++++ Dataset entries ++++

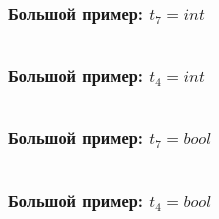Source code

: \documentclass[aspectratio=169]{beamer}
\begin{document}
\begin{frame}[fragile]
  \frametitle{Большой пример: $t_7 = int$}

  \begin{columns}
    \begin{column}{0.3\textwidth}
        
    \end{column}
    \begin{column}{0.7\textwidth}
      \begin{center}
        
      \end{center}
    \end{column}
    \end{columns}
\end{frame}


\begin{frame}[fragile]
  \frametitle{Большой пример: $t_4 = int$}

  \begin{columns}
    \begin{column}{0.3\textwidth}
        
    \end{column}
    \begin{column}{0.7\textwidth}
      \begin{center}
        
      \end{center}
    \end{column}
    \end{columns}
\end{frame}

\begin{frame}[fragile]
  \frametitle{Большой пример: $t_7 = bool$}

  \begin{columns}
    \begin{column}{0.3\textwidth}
        
    \end{column}
    \begin{column}{0.7\textwidth}
      \begin{center}
        
      \end{center}
    \end{column}
    \end{columns}
\end{frame}


\begin{frame}[fragile]
  \frametitle{Большой пример: $t_4 = bool$}

  \begin{columns}
    \begin{column}{0.3\textwidth}
        
    \end{column}
    \begin{column}{0.7\textwidth}
      \begin{center}
        
      \end{center}
    \end{column}
    \end{columns}
\end{frame}
\end{document}
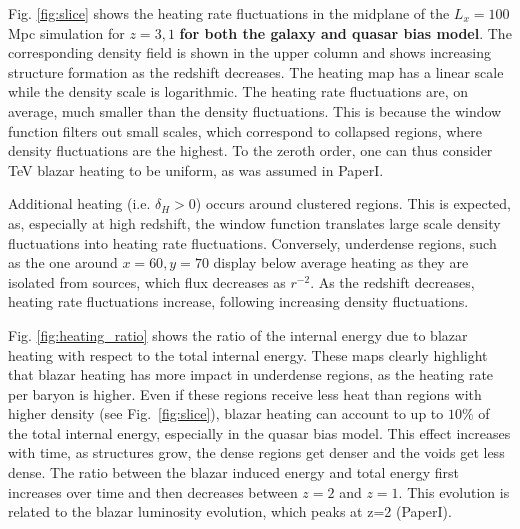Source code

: \documentclass[twocolumns]{emulateapj}
\newcommand\ALc[1]{{\color{red} \bf #1}} %
\begin{document}
Fig. \ref{fig:slice} shows the heating rate fluctuations in the midplane of the $L_x=100$ Mpc simulation for $z=3,1$ \ALc{for both the galaxy and quasar bias model}.  The corresponding density field is shown in the upper column and shows increasing structure formation as the redshift decreases.  The heating map has a linear scale while the density scale is logarithmic. The heating rate fluctuations are, on average, much smaller than the density fluctuations. This is because the window function filters out small scales, which correspond to collapsed regions,  where density fluctuations are the highest. To the zeroth order, one can thus consider TeV blazar heating to be uniform, as was assumed in PaperI.



Additional heating (i.e. $\delta_H>0$) occurs around clustered regions. This is expected, as, especially at high redshift, the window function translates large scale density fluctuations into heating rate fluctuations.  Conversely, underdense regions, such as the one around $x=60,y=70$ display below average heating as they are isolated from sources, which flux decreases as $r^{-2}$. As the redshift decreases, heating rate fluctuations increase, following increasing density fluctuations.

Fig. \ref{fig:heating_ratio} shows the ratio of the internal energy due to  blazar heating with respect to the total internal energy.  These maps clearly highlight that blazar heating has more impact in underdense regions, as the heating rate per baryon is higher. Even if these regions receive less heat than regions with higher density (see Fig.~\ref{fig:slice}), blazar heating can account to up to $10\%$ of the total internal energy, especially in the quasar bias model.  This effect increases with time, as structures grow, the dense regions get denser and the voids get less dense. The ratio between the blazar induced energy and total energy first increases over time and then decreases between $z=2$ and $z=1$.  This evolution is related to the blazar luminosity evolution, which peaks at z=2 (PaperI).
\end{document}
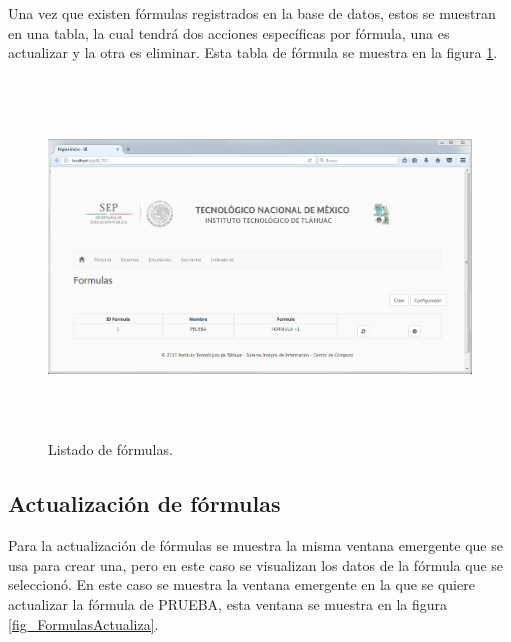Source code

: 		    Una vez que existen f\'ormulas registrados en la base de datos, estos se muestran en una tabla, la cual tendr\'a dos acciones espec\'ificas por f\'ormula, una es actualizar y la otra es eliminar. Esta tabla de f\'ormula se muestra en la figura \ref{fig_FormulasTabla}.\\

		    \begin{figure}[]
		        \centering
		        \includegraphics[width=16cm, height=9.5cm]{figuras/FormulasTabla}
		        \caption{Listado de f\'ormulas.}
		        \label{fig_FormulasTabla}
		    \end{figure}
			
			\subsection{Actualizaci\'on de f\'ormulas}

			Para la actualizaci\'on de f\'ormulas se muestra la misma ventana emergente que se usa para crear una, pero en este caso se visualizan los datos de la f\'ormula que se seleccion\'o. En este caso se muestra la ventana emergente en la que se quiere actualizar la f\'ormula de PRUEBA, esta ventana se muestra en la figura \ref{fig_FormulasActualiza}.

++++

# [Problem details]
Scan the material above. Copy each line that holds the word "bool".

# [Result for this task]
  \frametitle{Большой пример: $t_7 = bool$}
  \frametitle{Большой пример: $t_4 = bool$}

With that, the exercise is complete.